# How do you handle customers who want to negotiate?



## admin (Jan 4, 2010)

View attachment 28401




> "Although your typical approach to bidding may be more “take it or leave it,” you might find yourself winning a lot more bids if you’re prepared to do a little haggling." Tips and Tricks for Handling Customers Who Want to Negotiate


How do you handle customers who want to negotiate?

Are you a “take it or leave it" type of person or do you try to work with your customers?


----------



## P.A. ROCKER (Jul 15, 2011)

Typically it's "take it or leave it" but if there's good rapport, there may be some concessions to consider. Depending on margins.


----------



## gazman (Apr 29, 2011)

Couldn't have said it better PA.:thumbsup:


----------



## moore (Dec 2, 2010)

If we all charged what we should!! None of us would have a job!


So like PA said....Take it or leave It!
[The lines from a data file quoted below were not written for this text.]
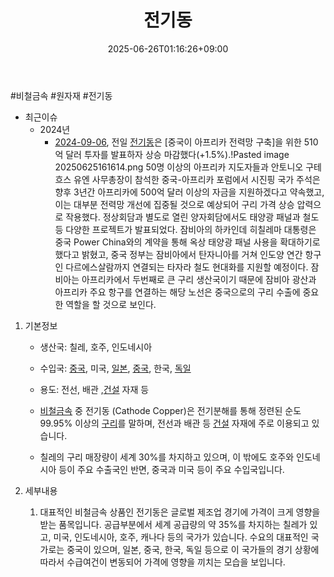 ﻿---
title: "전기동"
date: 2025-06-26T01:16:26+09:00
lastmod: 2025-06-26T01:16:26+09:00
type: docs
sidebar:
  open: true
weight: 12
---
<div style="display:none">
  <meta property="article:published_time" content="2025-06-25T16:16:26Z" />
  <meta property="article:modified_time" content="2025-06-25T16:16:26Z" />
</div>
#비철금속  #원자재 #전기동 

- 최근이슈
	- 2024년
		- [2024-09-06](/daily-summary/2024-09-06/), 전일 [전기동](/industry-study/전기동/)은 [중국이 아프리카 전력망 구축]을 위한 510억 달러 투자를 발표하자 상승 마감했다(+1.5%).!Pasted image 20250625161614.png
		  50명 이상의 아프리카 지도자들과 안토니오 구테흐스 유엔 사무총장이 참석한 중국-아프리카 포럼에서 시진핑 국가 주석은 향후 3년간 아프리카에 500억 달러 이상의 자금을 지원하겠다고 약속했고, 이는 대부분 전력망 개선에 집중될 것으로 예상되어 구리 가격 상승 압력으로 작용했다.
		  정상회담과 별도로 열린 양자회담에서도 태양광 패널과 철도 등 다양한 프로젝트가 발표되었다. 잠비아의 하카인데 히칠레마 대통령은 중국 Power China와의 계약을 통해 옥상 태양광 패널 사용을 확대하기로 했다고 밝혔고, 중국 정부는 잠비아에서 탄자니아를 거쳐 인도양 연간 항구인 다르에스살람까지 연결되는 타자라 철도 현대화를 지원할 예정이다. 잠비아는 아프리카에서 두번째로 큰 구리 생산국이기 때문에 잠비아 광산과 아프리카 주요 항구를 연결하는 해당 노선은 중국으로의 구리 수출에 중요한 역할을 할 것으로 보인다.

1. 기본정보

	- 생산국: 칠레, 호주, 인도네시아
	- 수입국: [중국](/industry-study/4국가중국/), 미국, [일본](/industry-study/4국가일본/), [중국](/industry-study/4국가중국/), 한국, [독일](/industry-study/독일/)
	- 용도: 전선, 배관 ,[건설](/industry-study/건설/) 자재 등

	- [비철금속](/industry-study/비철금속/) 중 전기동 (Cathode Copper)은 전기분해를 통해 정련된 순도99.95% 이상의 [구리](/industry-study/2산업원자재-산업1비철금속-비철금속-귀금속구리/)를 말하며, 전선과 배관 등 [건설](/industry-study/건설/) 자재에 주로 이용되고 있습니다.
	- 칠레의 구리 매장량이 세계 30%를 차지하고 있으며, 이 밖에도 호주와 인도네시아 등이 주요 수출국인 반면, 중국과 미국 등이 주요 수입국입니다.

2. 세부내용
	1. 대표적인 비철금속 상품인 전기동은 글로벌 제조업 경기에 가격이 크게 영향을 받는 품목입니다. 공급부분에서 세계 공급량의 약 35%를 차지하는 칠레가 있고, 미국, 인도네시아, 호주, 캐나다 등의 국가가 있습니다. 수요의 대표적인 국가로는 중국이 있으며, 일본, 중국, 한국, 독일 등으로 이 국가들의 경기 상황에 따라서 수급여건이 변동되어 가격에 영향을 끼치는 모습을 보입니다.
Cause I don't barter !!

I don't do price wars.


----------



## VANMAN (Jan 14, 2011)

Yup take it or leave it!!:thumbsup:
Half the time I am not even asked for a price if its for a builder I have previously worked for!


----------



## MrWillys (Mar 10, 2014)

Cricket said:


> View attachment 28401
> 
> 
> 
> ...


Cricket,
I don't think you have an understanding of the construction industry or at least as to how it works here in the West. When a GC (General Contractor) asks for bids on a project the drywall contractors looks at plans (blueprints), Spec's (specification), and or walks the job and estimates (wild ass guess) what it will cost and adds in P and O (profit and overhead). The drywall contractor then writes a proposal of what they will do. Ours started with provide material, installation and equipment to complete drywall installation and finishing.

In the bid process negotiation is technically illegal and is against the construct of the bidding process. Moore provides a price to do a home and TF comes in slightly under and gets the job. TF now has to drive 2 hours each way which eats in to his P and O. Was it really worth it for TF to do this? Probably, just to get under Moore's skin.

Negotiation as you call it does happen though and is called bid shopping. A contractor who knows you and knows you can complete it in a timely manner will always call and say we got a guy who's 20% under you. You either drop your number or pass and let them struggle through with sub par performance. It really depends on how hungry you are!


----------



## Mudstar (Feb 15, 2008)

Its funny how the non professional thinks how the professional should price a job. I believe to treat people equal when pricing a job period. The only negotiable factor is in quality of workmanship and time schedule to complete the project. Pricing is not.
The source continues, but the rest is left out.